What this task involves ▸
For the material below, output exactly the span from the line with "Zhang $\&$ Sampson. ]" to the line with "for He-like ions.]", including both, and nothing besides.

^^^^^^^^

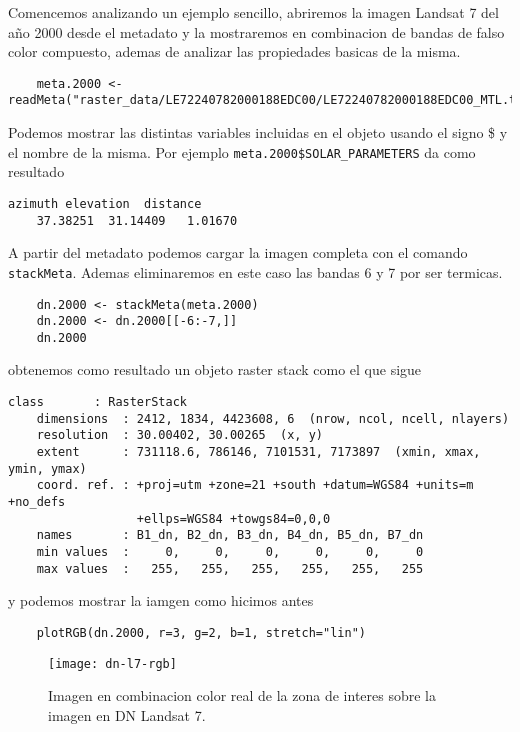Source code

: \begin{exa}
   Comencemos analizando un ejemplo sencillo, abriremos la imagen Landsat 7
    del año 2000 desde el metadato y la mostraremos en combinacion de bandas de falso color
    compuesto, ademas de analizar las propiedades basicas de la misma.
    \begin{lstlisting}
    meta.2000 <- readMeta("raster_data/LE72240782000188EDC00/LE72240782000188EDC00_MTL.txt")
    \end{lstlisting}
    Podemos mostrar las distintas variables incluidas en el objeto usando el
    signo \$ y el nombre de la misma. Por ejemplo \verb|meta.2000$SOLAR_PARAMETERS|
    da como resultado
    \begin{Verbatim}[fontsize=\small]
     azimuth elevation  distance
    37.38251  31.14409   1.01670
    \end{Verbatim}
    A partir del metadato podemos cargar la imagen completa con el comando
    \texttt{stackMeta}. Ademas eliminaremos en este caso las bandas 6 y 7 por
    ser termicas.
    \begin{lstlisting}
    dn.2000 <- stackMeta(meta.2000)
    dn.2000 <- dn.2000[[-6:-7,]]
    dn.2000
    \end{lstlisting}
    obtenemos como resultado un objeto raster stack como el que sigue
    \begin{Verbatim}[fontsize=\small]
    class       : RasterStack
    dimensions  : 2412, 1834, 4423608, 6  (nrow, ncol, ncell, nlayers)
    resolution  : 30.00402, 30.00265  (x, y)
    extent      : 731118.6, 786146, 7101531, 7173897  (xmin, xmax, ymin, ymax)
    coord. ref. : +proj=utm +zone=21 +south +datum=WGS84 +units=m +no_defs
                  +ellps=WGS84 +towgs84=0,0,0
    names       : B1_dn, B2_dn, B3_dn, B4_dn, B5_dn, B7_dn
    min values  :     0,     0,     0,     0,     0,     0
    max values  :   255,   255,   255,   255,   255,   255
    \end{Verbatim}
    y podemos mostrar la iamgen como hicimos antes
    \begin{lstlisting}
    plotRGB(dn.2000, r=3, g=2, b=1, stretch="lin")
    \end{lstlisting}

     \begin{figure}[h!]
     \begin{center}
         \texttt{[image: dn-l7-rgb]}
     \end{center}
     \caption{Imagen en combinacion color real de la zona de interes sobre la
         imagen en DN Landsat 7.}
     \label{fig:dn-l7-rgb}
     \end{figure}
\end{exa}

^^^^^^^^

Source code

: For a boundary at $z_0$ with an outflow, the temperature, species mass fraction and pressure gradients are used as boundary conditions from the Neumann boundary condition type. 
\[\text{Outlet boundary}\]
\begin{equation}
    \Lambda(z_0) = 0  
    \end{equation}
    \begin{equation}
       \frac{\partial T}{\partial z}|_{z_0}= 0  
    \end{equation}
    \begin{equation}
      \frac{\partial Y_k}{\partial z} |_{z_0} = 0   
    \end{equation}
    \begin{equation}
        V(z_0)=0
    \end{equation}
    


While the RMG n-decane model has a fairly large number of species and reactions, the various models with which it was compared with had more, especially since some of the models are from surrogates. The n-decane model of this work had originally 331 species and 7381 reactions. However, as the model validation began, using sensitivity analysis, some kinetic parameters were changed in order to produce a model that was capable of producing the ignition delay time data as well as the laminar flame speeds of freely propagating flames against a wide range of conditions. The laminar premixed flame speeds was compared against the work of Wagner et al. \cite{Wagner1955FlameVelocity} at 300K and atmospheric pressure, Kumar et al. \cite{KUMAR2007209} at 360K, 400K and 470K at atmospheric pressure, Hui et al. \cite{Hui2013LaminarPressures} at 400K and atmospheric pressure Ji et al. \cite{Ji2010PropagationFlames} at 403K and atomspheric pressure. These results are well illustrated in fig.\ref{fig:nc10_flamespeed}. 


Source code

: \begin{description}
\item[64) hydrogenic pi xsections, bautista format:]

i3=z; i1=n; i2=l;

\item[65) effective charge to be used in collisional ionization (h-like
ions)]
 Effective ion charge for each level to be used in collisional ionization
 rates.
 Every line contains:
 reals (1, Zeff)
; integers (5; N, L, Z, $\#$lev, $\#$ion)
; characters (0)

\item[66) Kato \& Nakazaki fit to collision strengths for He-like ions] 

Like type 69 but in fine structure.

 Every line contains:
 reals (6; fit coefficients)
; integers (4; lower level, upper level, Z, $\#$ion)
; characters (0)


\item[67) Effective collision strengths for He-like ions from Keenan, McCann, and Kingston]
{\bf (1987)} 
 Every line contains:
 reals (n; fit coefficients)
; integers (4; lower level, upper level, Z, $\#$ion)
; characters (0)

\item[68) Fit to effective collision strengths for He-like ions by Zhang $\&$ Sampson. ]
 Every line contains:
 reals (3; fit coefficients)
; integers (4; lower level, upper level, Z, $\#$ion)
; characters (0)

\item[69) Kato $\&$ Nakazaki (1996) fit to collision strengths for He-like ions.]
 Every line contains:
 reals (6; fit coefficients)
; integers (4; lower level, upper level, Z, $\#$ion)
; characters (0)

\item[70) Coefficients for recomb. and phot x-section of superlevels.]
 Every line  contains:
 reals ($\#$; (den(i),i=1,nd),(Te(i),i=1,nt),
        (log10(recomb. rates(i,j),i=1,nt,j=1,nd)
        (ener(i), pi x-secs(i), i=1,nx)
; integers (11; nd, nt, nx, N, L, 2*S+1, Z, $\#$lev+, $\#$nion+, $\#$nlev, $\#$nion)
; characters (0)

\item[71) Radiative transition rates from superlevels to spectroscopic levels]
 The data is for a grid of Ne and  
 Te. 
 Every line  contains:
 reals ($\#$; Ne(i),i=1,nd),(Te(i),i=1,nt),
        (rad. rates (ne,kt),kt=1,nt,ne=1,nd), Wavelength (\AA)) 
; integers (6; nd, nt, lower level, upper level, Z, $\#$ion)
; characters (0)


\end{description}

^^^^^^^^

Output below ▸
\item[68) Fit to effective collision strengths for He-like ions by Zhang $\&$ Sampson. ]
 Every line contains:
 reals (3; fit coefficients)
; integers (4; lower level, upper level, Z, $\#$ion)
; characters (0)

\item[69) Kato $\&$ Nakazaki (1996) fit to collision strengths for He-like ions.]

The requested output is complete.